Mataram – Perkara dugaan tindak pidana korupsi pemanfaatan lahan eks PT Gili Trawangan Indah (GTI) milik Pemerintah Provinsi Nusa Tenggara Barat (NTB) kembali menjadi sorotan setelah tim penasihat hukum terdakwa Mawardi Khairi mengungkap sejumlah kejanggalan serius dalam surat dakwaan Jaksa Penuntut Umum (JPU).
Dalam sidang pembacaan nota keberatan (eksepsi) di Pengadilan Tindak Pidana Korupsi pada Pengadilan Negeri Mataram, Senin (5/1/2026), tim kuasa hukum menegaskan bahwa dakwaan jaksa tidak hanya kabur, tetapi juga gagal membuktikan unsur utama tindak pidana korupsi, yakni adanya aliran uang negara atau keuntungan pribadi yang diterima terdakwa.
Ketua tim penasihat hukum dari Law Office Ahyar & Partners, Muhammad Ahyar, menyatakan surat dakwaan JPU tidak disusun secara cermat, jelas, dan lengkap sebagaimana diatur dalam Pasal 143 Kitab Undang-Undang Hukum Acara Pidana (KUHAP).
Menurutnya, dakwaan primair dan subsidair justru menguraikan perbuatan yang sama, namun menggunakan dasar pasal yang berbeda. Hal ini, kata Ahyar, menunjukkan lemahnya konstruksi hukum dakwaan.
“Perbuatan yang dituduhkan sama, tetapi pasalnya berbeda. Ini menunjukkan dakwaan tidak disusun secara profesional dan berpotensi menyesatkan,” ujarnya di hadapan majelis hakim.
Lebih jauh, kuasa hukum juga menyoroti ketidakjelasan tempus delicti atau waktu terjadinya tindak pidana. Dalam dakwaan disebutkan peristiwa terjadi sejak tahun 2023, padahal Mawardi Khairi baru ditetapkan sebagai Kuasa Pengguna Barang Milik Daerah (BMD) pada 2 Januari 2024.
Kondisi tersebut dinilai memperlemah dakwaan, karena perbuatan yang dituduhkan terjadi sebelum kliennya memiliki kewenangan administratif atas aset daerah dimaksud.
Tak kalah penting, Ahyar mengungkapkan bahwa laporan kerugian keuangan negara baru diterbitkan oleh Kantor Akuntan Publik pada 24 Oktober 2025. Artinya, pada saat Mawardi Khairi ditetapkan sebagai tersangka, belum terdapat kerugian negara yang nyata, pasti, dan terukur.

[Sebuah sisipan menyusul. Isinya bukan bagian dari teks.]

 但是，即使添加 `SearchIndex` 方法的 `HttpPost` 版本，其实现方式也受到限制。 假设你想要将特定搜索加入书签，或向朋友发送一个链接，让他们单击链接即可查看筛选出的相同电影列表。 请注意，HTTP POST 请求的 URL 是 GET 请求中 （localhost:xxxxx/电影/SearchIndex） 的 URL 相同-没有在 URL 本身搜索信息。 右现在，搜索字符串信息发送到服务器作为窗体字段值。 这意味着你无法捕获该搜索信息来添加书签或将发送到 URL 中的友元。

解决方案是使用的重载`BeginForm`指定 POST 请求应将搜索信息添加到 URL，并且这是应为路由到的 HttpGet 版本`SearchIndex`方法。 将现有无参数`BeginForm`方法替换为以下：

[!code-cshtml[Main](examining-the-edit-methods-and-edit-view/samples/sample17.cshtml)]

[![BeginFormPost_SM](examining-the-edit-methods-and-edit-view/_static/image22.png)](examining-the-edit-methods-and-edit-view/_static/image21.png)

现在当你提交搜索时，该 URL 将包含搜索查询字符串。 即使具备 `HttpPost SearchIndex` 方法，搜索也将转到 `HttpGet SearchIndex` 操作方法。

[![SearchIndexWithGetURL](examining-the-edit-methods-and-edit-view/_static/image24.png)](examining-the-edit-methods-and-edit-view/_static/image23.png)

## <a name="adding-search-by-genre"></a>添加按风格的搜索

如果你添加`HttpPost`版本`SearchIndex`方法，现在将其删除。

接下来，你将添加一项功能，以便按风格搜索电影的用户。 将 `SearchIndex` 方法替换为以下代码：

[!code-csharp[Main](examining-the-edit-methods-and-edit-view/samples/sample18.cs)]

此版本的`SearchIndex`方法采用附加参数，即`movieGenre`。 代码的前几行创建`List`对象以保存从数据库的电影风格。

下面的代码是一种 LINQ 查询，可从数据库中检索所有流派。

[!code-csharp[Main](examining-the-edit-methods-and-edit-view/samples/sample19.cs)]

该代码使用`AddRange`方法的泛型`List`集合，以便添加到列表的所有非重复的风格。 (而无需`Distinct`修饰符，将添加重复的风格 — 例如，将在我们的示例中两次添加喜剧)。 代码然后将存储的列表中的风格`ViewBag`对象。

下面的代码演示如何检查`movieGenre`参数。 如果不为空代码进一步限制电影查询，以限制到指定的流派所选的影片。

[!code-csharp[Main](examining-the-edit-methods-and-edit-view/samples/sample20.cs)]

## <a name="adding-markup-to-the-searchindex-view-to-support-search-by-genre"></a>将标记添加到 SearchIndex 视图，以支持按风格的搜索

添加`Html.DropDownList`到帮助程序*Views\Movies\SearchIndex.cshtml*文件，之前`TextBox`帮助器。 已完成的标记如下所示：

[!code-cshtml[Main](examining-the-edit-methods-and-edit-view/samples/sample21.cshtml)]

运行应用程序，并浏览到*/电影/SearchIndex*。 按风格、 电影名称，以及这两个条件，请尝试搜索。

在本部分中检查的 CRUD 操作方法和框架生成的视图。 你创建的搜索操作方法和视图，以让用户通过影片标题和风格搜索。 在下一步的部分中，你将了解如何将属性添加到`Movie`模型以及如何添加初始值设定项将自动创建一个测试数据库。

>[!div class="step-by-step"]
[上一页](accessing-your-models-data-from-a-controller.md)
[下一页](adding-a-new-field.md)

“Bagaimana mungkin seseorang ditetapkan sebagai tersangka tindak pidana korupsi, sementara kerugian negara baru dihitung jauh setelahnya,” tegas Ahyar.
Dalam eksepsinya, tim penasihat hukum juga menegaskan bahwa surat dakwaan JPU tertanggal 5 Desember 2025 sama sekali tidak menguraikan adanya aliran dana, penerimaan uang, maupun permintaan keuntungan oleh Mawardi Khairi dari terdakwa lain atau pihak mana pun.
“Tidak ada satu pun fakta hukum tentang aliran uang. Ini fakta penting yang seharusnya menjadi dasar penilaian objektif,” katanya.
Meski eksepsi tersebut tidak dipertimbangkan secara penuh karena berlakunya KUHAP baru per 2 Januari 2026, tim penasihat hukum menyatakan tetap optimistis membuktikan ketidakbersalahan kliennya melalui tahapan pembuktian.
Sidang selanjutnya akan dilanjutkan dengan agenda pemeriksaan saksi-saksi yang dihadirkan oleh Jaksa Penuntut Umum.